First Things magazine has posted this article from the latest issue: When the Swallows Come Back to Capistrano: Catholic Culture in America by Joseph Bottum.
This is an insightful look at Catholic culture in America which distances itself from the right extreme and the left extreme in search of an authetic living church culture. A good look at Catholicism from the inside most of which is new to me. But also many insights common to any church culture. Worth the read.
Here are some poignant words on the difference between a chosen tradition and an inherited one. They can never be the same. A chosen tradition is so American and so discontinuous with the history of the church yet the reality in which we live with blessings and curses all its own. Note the "the quick irritated impatience". Ah, does not this afflict also Lutherans?
This quick, irritated impatience seems common in the emerging Catholic culture. You find it in the parishioners of the Polish Dominicans working at Columbia University, and in the conservatives gathered around the political theorist Robert George at Princeton. For that matter, it is present among the graduate students at such places as Notre Dame and Boston College, and among the younger theology professors around the country. The public figures of the new culture—the Catholic lawyers, magazine writers, and think-tank analysts—have it in spades: an intolerance, an exasperation, with everything that preoccupied an entire generation of American Catholics.

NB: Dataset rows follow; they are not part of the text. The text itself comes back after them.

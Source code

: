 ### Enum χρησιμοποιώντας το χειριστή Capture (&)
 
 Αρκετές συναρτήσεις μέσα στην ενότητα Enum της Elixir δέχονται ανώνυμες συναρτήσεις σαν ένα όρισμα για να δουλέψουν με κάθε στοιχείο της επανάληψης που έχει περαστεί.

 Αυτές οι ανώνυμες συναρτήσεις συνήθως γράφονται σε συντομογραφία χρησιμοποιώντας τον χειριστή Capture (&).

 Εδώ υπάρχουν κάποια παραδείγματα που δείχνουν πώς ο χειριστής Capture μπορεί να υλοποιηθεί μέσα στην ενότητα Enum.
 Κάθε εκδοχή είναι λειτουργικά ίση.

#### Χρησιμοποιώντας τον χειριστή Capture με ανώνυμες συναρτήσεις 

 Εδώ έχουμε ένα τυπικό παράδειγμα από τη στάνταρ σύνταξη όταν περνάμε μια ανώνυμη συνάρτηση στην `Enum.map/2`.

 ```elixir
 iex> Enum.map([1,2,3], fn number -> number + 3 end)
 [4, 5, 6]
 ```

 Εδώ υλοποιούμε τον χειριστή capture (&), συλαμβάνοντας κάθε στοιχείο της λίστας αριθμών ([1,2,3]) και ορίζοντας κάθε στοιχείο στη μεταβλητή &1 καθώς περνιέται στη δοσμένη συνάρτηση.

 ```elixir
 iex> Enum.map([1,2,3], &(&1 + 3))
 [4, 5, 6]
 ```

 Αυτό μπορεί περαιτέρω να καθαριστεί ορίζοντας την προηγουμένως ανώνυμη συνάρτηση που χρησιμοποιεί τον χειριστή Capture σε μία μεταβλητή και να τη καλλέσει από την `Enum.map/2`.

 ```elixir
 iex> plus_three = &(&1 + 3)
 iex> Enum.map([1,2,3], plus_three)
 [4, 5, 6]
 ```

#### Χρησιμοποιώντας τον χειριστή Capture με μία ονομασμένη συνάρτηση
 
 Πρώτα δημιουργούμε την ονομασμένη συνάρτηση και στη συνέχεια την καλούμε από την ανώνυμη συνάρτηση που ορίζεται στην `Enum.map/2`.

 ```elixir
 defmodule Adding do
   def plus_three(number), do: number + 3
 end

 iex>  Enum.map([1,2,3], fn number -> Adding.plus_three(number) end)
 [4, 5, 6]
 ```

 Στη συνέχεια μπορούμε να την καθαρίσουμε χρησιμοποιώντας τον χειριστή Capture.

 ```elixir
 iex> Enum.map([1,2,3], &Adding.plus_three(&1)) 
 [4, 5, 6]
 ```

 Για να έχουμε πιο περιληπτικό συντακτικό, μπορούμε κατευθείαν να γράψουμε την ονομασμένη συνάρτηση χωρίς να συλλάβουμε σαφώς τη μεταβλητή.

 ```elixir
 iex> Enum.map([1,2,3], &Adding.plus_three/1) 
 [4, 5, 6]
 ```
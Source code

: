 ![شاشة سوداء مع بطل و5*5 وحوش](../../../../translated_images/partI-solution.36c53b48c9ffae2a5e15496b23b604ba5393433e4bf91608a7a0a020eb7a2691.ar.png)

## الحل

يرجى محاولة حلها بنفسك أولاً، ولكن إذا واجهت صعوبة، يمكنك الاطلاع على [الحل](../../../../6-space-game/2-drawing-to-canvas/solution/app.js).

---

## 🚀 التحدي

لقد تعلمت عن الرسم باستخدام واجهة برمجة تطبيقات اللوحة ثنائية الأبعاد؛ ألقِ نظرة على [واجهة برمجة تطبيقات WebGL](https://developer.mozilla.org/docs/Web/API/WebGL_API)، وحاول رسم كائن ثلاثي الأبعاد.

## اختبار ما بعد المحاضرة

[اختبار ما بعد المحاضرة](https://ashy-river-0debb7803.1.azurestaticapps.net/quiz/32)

For the development of a new Catholicism, this doesn’t look the most-promising start. Rich local cultures may produce great works, but few people in the United States have that kind of cultural wealth anymore. Certainly not many Catholics. The number of Americans who grew up in a profoundly Catholic setting is smaller than it ever has been before—which creates a problem for a new culture. If Catholicism is something elected rather than received, can Catholics achieve what earlier cultures did?
Their children, perhaps, will come from a thick-enough world that they can write the kind of strong Catholic novels, make the kind of strong Catholic art, prior ages knew. But in the meantime, a rebellion against rebellion doesn’t escape the problems of rebellion, and a chosen tradition is never quite the same as an inherited one.